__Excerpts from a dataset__
===============

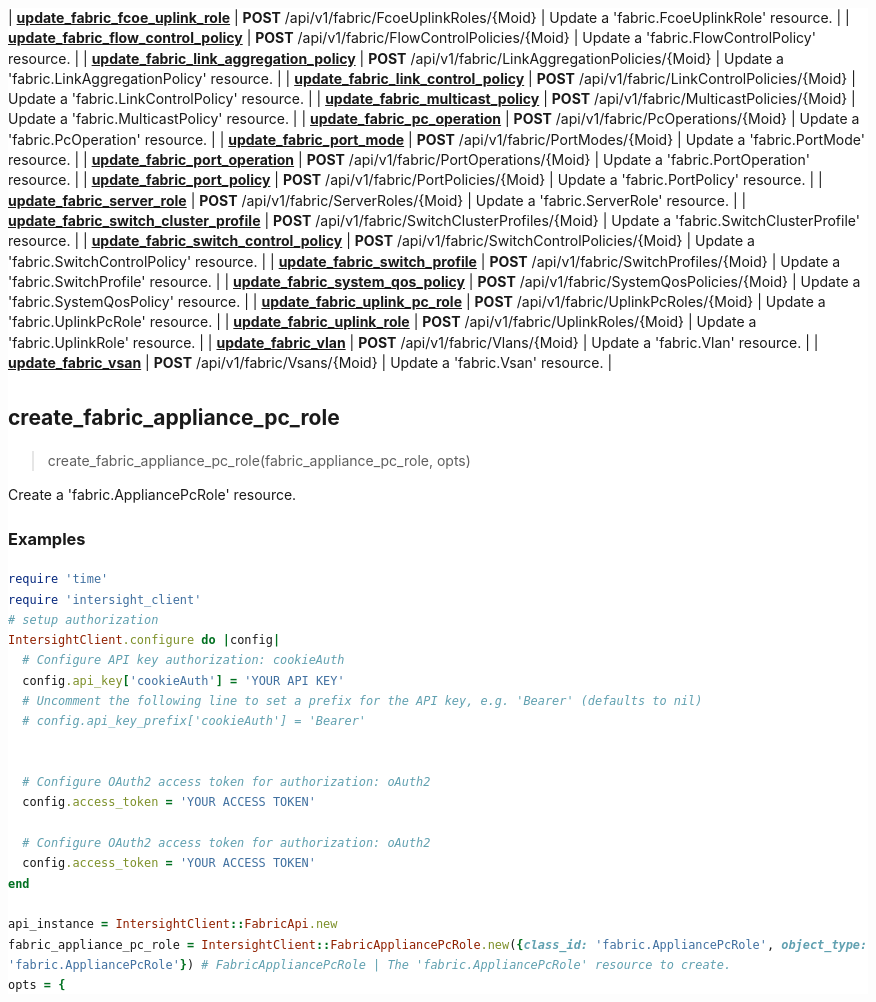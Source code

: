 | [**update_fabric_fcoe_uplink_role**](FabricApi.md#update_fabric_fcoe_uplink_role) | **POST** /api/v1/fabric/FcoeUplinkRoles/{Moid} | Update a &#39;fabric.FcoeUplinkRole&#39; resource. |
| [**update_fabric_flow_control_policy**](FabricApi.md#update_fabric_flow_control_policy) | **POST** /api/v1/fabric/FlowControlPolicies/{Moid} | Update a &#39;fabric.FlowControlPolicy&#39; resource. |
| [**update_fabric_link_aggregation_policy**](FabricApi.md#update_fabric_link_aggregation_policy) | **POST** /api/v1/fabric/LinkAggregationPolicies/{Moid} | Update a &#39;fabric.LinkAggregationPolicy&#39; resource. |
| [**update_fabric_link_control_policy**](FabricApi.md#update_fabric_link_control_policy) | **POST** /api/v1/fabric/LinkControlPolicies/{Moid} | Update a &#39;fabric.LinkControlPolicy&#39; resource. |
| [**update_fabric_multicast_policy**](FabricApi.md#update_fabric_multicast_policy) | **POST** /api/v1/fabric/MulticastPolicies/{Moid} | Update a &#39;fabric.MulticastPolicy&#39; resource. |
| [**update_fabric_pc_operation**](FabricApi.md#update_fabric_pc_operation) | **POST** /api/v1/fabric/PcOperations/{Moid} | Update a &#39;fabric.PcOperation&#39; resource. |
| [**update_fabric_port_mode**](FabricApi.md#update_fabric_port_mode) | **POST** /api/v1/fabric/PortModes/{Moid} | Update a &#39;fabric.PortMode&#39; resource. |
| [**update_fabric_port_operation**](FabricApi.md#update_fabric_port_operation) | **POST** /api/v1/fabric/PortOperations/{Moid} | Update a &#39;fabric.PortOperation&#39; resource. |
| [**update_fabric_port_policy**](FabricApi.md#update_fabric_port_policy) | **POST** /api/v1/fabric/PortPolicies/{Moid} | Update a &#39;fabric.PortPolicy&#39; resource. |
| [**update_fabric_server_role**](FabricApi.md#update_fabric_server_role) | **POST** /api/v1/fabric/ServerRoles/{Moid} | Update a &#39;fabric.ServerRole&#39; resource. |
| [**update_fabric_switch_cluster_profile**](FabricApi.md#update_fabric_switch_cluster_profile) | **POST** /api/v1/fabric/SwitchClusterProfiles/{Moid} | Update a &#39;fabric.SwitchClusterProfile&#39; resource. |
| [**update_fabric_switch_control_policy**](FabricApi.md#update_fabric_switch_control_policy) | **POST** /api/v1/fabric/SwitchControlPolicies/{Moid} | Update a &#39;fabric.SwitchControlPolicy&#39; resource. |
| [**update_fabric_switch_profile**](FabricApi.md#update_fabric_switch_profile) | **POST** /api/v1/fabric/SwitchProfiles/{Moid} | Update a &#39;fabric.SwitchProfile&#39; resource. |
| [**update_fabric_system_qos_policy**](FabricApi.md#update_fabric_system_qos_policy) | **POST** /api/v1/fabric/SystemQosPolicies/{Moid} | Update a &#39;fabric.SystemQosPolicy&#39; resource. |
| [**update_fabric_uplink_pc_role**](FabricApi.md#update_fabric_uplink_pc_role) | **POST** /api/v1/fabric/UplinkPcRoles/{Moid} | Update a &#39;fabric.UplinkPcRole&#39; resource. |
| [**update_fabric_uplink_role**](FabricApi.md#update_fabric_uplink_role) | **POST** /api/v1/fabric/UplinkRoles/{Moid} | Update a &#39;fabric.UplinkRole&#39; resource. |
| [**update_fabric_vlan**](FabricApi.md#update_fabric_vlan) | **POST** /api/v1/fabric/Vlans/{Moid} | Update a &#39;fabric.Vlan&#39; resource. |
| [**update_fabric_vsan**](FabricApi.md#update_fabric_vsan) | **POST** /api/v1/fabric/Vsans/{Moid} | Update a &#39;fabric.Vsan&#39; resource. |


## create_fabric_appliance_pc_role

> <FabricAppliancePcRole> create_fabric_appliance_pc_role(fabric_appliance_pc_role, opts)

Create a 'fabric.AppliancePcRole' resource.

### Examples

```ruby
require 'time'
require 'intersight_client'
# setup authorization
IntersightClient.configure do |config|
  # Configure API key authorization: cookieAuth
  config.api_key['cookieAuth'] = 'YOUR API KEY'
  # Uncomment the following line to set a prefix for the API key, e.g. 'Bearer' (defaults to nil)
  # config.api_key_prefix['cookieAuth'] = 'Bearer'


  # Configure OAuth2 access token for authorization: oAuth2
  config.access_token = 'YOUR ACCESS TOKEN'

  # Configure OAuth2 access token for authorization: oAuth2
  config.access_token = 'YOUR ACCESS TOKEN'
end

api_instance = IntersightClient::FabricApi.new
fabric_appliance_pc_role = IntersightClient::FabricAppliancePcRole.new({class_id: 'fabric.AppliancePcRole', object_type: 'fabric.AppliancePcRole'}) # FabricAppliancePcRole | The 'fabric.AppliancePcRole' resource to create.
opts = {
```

===============

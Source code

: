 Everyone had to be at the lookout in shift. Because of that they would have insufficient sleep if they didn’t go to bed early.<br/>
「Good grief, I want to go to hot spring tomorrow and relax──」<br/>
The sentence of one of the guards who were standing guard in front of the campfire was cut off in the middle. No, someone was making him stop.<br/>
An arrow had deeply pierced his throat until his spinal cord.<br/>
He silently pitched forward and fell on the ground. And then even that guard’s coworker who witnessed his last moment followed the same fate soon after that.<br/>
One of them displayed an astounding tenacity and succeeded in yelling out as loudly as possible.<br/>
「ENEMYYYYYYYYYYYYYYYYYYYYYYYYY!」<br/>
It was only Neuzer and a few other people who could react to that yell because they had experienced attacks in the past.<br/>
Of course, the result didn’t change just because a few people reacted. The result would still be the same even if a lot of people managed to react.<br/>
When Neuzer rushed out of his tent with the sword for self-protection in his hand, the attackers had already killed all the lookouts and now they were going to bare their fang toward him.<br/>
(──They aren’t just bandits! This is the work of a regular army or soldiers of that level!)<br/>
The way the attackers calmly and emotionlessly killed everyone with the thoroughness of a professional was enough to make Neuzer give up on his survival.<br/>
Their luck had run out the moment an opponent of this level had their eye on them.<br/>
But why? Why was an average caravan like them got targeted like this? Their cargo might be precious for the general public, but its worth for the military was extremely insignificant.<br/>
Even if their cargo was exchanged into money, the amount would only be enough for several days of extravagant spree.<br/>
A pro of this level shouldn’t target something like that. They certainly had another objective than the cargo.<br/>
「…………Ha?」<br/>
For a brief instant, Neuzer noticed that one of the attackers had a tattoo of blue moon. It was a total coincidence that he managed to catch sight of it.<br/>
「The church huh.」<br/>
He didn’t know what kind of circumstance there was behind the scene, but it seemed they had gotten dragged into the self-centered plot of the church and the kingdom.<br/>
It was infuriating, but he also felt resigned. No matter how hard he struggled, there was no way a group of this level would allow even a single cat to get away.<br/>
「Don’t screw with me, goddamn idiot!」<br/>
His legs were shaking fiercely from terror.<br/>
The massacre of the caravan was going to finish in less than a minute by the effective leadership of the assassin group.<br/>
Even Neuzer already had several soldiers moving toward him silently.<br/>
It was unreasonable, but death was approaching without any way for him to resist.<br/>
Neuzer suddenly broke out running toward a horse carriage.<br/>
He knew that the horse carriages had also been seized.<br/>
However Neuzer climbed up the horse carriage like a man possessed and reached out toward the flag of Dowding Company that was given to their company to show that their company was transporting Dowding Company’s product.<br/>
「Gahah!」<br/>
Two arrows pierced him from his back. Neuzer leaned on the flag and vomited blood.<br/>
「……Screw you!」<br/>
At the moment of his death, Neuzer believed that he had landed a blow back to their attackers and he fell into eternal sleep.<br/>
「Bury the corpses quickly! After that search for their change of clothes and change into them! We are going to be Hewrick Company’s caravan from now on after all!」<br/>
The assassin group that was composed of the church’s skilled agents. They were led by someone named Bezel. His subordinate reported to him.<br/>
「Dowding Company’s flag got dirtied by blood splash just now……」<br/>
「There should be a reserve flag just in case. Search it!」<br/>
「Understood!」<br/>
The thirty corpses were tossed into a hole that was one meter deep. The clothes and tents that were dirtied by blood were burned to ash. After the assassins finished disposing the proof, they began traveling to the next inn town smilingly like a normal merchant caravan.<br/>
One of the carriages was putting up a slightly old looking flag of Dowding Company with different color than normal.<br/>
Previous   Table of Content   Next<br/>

===============

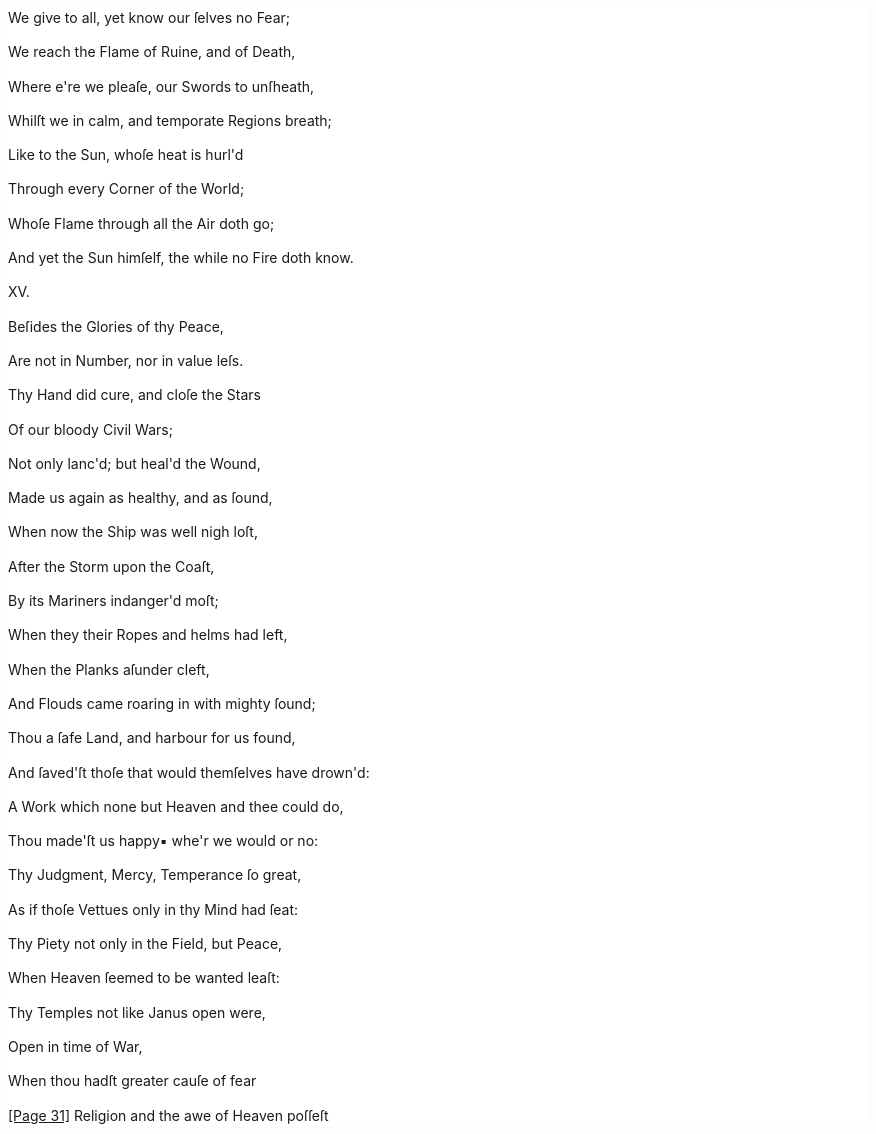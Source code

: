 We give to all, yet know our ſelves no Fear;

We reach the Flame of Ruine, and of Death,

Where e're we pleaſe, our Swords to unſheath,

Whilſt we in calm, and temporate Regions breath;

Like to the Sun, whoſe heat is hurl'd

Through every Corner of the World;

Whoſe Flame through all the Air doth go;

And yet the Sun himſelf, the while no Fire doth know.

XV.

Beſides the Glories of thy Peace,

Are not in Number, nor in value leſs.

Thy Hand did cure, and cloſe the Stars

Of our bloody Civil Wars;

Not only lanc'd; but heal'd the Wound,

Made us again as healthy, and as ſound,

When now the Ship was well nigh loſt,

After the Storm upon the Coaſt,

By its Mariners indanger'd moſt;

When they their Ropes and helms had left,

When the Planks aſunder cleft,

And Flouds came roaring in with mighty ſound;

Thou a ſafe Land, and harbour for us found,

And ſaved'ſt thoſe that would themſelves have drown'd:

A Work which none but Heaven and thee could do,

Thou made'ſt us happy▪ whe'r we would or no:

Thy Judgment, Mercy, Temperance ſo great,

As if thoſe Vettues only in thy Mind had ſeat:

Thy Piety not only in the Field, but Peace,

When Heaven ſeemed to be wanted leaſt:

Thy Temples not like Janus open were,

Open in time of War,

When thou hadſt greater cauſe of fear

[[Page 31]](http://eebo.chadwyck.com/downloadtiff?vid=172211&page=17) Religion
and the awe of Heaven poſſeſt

===============

__GOAL OF THE EXERCISE__
Reproduce the lines of the entries above from the one with "a &#39;fabric.MulticastPolicy&#39; resource. |" to the one with "a &#39;fabric.SwitchClusterProfile&#39; resource. |", both included, exactly and without any other line.

__EXERCISE SOLUTION__
| [**update_fabric_multicast_policy**](FabricApi.md#update_fabric_multicast_policy) | **POST** /api/v1/fabric/MulticastPolicies/{Moid} | Update a &#39;fabric.MulticastPolicy&#39; resource. |
| [**update_fabric_pc_operation**](FabricApi.md#update_fabric_pc_operation) | **POST** /api/v1/fabric/PcOperations/{Moid} | Update a &#39;fabric.PcOperation&#39; resource. |
| [**update_fabric_port_mode**](FabricApi.md#update_fabric_port_mode) | **POST** /api/v1/fabric/PortModes/{Moid} | Update a &#39;fabric.PortMode&#39; resource. |
| [**update_fabric_port_operation**](FabricApi.md#update_fabric_port_operation) | **POST** /api/v1/fabric/PortOperations/{Moid} | Update a &#39;fabric.PortOperation&#39; resource. |
| [**update_fabric_port_policy**](FabricApi.md#update_fabric_port_policy) | **POST** /api/v1/fabric/PortPolicies/{Moid} | Update a &#39;fabric.PortPolicy&#39; resource. |
| [**update_fabric_server_role**](FabricApi.md#update_fabric_server_role) | **POST** /api/v1/fabric/ServerRoles/{Moid} | Update a &#39;fabric.ServerRole&#39; resource. |
| [**update_fabric_switch_cluster_profile**](FabricApi.md#update_fabric_switch_cluster_profile) | **POST** /api/v1/fabric/SwitchClusterProfiles/{Moid} | Update a &#39;fabric.SwitchClusterProfile&#39; resource. |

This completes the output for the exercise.